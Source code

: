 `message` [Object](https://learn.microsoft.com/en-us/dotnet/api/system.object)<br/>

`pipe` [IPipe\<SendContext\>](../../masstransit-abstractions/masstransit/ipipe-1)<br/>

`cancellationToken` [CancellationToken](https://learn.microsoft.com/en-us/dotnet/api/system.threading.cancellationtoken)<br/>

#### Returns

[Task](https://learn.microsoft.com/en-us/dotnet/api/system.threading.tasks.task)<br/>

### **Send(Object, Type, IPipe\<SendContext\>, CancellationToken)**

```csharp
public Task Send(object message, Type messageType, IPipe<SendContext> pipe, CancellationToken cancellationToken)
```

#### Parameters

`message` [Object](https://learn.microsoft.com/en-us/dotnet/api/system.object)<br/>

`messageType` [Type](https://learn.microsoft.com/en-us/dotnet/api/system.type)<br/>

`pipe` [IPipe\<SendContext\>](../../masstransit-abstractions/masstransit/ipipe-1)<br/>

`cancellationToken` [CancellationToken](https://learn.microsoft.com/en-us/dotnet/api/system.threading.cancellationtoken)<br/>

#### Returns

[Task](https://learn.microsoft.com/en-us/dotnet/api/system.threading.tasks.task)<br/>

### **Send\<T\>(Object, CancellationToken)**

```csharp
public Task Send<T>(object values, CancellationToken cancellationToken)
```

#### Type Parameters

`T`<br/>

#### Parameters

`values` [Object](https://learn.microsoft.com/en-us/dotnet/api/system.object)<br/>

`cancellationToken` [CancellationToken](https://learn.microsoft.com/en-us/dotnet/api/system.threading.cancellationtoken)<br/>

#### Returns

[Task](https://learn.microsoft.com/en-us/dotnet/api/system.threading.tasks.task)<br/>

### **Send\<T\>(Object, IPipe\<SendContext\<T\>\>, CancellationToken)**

● ● ● ● ●

→ Aim of the exercise
Give a verbatim copy of the material above.

→ Output below
Source code

: `message` [Object](https://learn.microsoft.com/en-us/dotnet/api/system.object)<br/>

`pipe` [IPipe\<SendContext\>](../../masstransit-abstractions/masstransit/ipipe-1)<br/>

`cancellationToken` [CancellationToken](https://learn.microsoft.com/en-us/dotnet/api/system.threading.cancellationtoken)<br/>

#### Returns

[Task](https://learn.microsoft.com/en-us/dotnet/api/system.threading.tasks.task)<br/>

### **Send(Object, Type, IPipe\<SendContext\>, CancellationToken)**

```csharp
public Task Send(object message, Type messageType, IPipe<SendContext> pipe, CancellationToken cancellationToken)
```

#### Parameters

`message` [Object](https://learn.microsoft.com/en-us/dotnet/api/system.object)<br/>

`messageType` [Type](https://learn.microsoft.com/en-us/dotnet/api/system.type)<br/>

`pipe` [IPipe\<SendContext\>](../../masstransit-abstractions/masstransit/ipipe-1)<br/>

`cancellationToken` [CancellationToken](https://learn.microsoft.com/en-us/dotnet/api/system.threading.cancellationtoken)<br/>

#### Returns

[Task](https://learn.microsoft.com/en-us/dotnet/api/system.threading.tasks.task)<br/>

### **Send\<T\>(Object, CancellationToken)**

```csharp
public Task Send<T>(object values, CancellationToken cancellationToken)
```

#### Type Parameters

`T`<br/>

#### Parameters

`values` [Object](https://learn.microsoft.com/en-us/dotnet/api/system.object)<br/>

`cancellationToken` [CancellationToken](https://learn.microsoft.com/en-us/dotnet/api/system.threading.cancellationtoken)<br/>

#### Returns

[Task](https://learn.microsoft.com/en-us/dotnet/api/system.threading.tasks.task)<br/>

### **Send\<T\>(Object, IPipe\<SendContext\<T\>\>, CancellationToken)**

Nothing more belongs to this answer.